#### Problem requirements
Records follow. Pull out every line that contains "lstlisting".

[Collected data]
>>>>

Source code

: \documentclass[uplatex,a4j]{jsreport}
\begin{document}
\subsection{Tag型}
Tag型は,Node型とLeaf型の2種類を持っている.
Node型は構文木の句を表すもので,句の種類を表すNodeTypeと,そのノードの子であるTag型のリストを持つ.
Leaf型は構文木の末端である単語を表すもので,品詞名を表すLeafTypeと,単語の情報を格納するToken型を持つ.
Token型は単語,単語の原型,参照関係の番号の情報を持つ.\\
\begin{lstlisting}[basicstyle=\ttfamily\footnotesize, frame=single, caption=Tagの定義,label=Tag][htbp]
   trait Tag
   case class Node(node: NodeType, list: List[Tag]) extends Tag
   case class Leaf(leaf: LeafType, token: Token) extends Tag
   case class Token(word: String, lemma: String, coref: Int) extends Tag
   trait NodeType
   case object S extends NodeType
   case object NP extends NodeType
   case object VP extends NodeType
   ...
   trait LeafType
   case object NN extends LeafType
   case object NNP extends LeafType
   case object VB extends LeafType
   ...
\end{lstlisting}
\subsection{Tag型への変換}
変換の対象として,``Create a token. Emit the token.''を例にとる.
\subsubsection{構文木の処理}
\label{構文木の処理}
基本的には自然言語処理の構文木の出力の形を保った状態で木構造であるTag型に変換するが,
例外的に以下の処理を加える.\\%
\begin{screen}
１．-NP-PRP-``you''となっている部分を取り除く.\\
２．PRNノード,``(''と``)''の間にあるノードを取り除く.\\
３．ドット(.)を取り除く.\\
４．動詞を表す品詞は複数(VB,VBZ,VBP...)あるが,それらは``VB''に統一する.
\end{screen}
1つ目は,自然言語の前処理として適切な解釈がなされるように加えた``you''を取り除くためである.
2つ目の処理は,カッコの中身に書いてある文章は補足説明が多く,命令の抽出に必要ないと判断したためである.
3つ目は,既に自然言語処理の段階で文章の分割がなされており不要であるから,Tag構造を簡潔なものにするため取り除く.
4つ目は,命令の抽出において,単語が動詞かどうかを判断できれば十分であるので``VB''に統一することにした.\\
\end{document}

<<<<
>>>>

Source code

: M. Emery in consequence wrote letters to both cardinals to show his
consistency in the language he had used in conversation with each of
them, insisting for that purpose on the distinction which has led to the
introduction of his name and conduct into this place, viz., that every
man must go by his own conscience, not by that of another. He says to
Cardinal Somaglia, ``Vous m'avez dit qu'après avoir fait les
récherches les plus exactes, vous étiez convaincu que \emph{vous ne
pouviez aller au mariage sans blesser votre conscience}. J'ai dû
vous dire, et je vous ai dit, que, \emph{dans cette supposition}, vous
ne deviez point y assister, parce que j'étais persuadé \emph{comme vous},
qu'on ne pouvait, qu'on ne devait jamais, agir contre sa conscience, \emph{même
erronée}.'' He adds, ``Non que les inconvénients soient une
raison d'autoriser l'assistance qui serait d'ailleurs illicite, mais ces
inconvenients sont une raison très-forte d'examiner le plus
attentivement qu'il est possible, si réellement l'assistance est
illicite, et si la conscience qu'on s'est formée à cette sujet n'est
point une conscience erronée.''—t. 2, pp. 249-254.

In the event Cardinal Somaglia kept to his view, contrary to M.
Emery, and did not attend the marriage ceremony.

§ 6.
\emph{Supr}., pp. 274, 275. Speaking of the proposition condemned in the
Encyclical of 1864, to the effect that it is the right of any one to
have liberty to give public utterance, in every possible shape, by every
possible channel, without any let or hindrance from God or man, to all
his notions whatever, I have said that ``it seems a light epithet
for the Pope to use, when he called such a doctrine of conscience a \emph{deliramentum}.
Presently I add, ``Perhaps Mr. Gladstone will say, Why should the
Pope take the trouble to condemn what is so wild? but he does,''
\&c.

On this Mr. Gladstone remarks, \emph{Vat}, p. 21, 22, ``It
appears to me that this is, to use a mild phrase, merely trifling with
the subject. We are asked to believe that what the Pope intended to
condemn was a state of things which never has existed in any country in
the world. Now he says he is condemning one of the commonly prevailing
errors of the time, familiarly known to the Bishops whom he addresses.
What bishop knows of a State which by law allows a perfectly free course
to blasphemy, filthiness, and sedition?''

<<<<

#### The answer
\begin{lstlisting}[basicstyle=\ttfamily\footnotesize, frame=single, caption=Tagの定義,label=Tag][htbp]
\end{lstlisting}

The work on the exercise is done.